### EXERCISE AIM:
Each line below must be set down exactly as it stands.

### GIVEN ENTRIES

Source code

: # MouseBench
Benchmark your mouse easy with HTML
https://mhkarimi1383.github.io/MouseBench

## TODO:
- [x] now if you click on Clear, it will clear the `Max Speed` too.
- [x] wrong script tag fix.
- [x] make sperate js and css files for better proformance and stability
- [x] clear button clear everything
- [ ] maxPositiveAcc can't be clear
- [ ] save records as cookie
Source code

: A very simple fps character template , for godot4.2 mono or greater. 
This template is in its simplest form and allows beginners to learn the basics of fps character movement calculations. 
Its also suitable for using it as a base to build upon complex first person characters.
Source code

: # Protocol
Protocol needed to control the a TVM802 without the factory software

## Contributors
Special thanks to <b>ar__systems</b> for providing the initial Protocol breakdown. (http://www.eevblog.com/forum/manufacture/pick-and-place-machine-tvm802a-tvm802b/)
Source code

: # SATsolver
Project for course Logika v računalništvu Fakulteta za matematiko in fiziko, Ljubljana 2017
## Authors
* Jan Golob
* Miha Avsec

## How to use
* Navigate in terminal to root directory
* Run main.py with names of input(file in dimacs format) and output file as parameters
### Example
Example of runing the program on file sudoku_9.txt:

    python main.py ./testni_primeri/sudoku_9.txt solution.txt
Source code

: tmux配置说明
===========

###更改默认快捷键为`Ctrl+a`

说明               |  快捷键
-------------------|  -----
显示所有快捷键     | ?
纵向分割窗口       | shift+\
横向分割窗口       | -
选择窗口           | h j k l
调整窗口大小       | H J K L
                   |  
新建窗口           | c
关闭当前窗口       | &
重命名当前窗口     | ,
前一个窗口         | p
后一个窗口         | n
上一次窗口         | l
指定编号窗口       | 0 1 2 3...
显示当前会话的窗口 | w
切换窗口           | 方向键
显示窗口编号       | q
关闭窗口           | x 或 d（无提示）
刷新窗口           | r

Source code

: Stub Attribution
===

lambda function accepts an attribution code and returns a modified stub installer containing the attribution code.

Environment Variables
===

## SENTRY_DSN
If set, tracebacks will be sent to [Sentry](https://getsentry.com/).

######

### WRITTEN RESPONSE:
Source code

: # MouseBench
Benchmark your mouse easy with HTML
https://mhkarimi1383.github.io/MouseBench

## TODO:
- [x] now if you click on Clear, it will clear the `Max Speed` too.
- [x] wrong script tag fix.
- [x] make sperate js and css files for better proformance and stability
- [x] clear button clear everything
- [ ] maxPositiveAcc can't be clear
- [ ] save records as cookie
Source code

: A very simple fps character template , for godot4.2 mono or greater. 
This template is in its simplest form and allows beginners to learn the basics of fps character movement calculations. 
Its also suitable for using it as a base to build upon complex first person characters.
Source code

: # Protocol
Protocol needed to control the a TVM802 without the factory software

## Contributors
Special thanks to <b>ar__systems</b> for providing the initial Protocol breakdown. (http://www.eevblog.com/forum/manufacture/pick-and-place-machine-tvm802a-tvm802b/)
Source code

: # SATsolver
Project for course Logika v računalništvu Fakulteta za matematiko in fiziko, Ljubljana 2017
## Authors
* Jan Golob
* Miha Avsec

## How to use
* Navigate in terminal to root directory
* Run main.py with names of input(file in dimacs format) and output file as parameters
### Example
Example of runing the program on file sudoku_9.txt:

    python main.py ./testni_primeri/sudoku_9.txt solution.txt
Source code

: tmux配置说明
===========

###更改默认快捷键为`Ctrl+a`

说明               |  快捷键
-------------------|  -----
显示所有快捷键     | ?
纵向分割窗口       | shift+\
横向分割窗口       | -
选择窗口           | h j k l
调整窗口大小       | H J K L
                   |  
新建窗口           | c
关闭当前窗口       | &
重命名当前窗口     | ,
前一个窗口         | p
后一个窗口         | n
上一次窗口         | l
指定编号窗口       | 0 1 2 3...
显示当前会话的窗口 | w
切换窗口           | 方向键
显示窗口编号       | q
关闭窗口           | x 或 d（无提示）
刷新窗口           | r

Source code

: Stub Attribution
===

lambda function accepts an attribution code and returns a modified stub installer containing the attribution code.

Environment Variables
===

## SENTRY_DSN
If set, tracebacks will be sent to [Sentry](https://getsentry.com/).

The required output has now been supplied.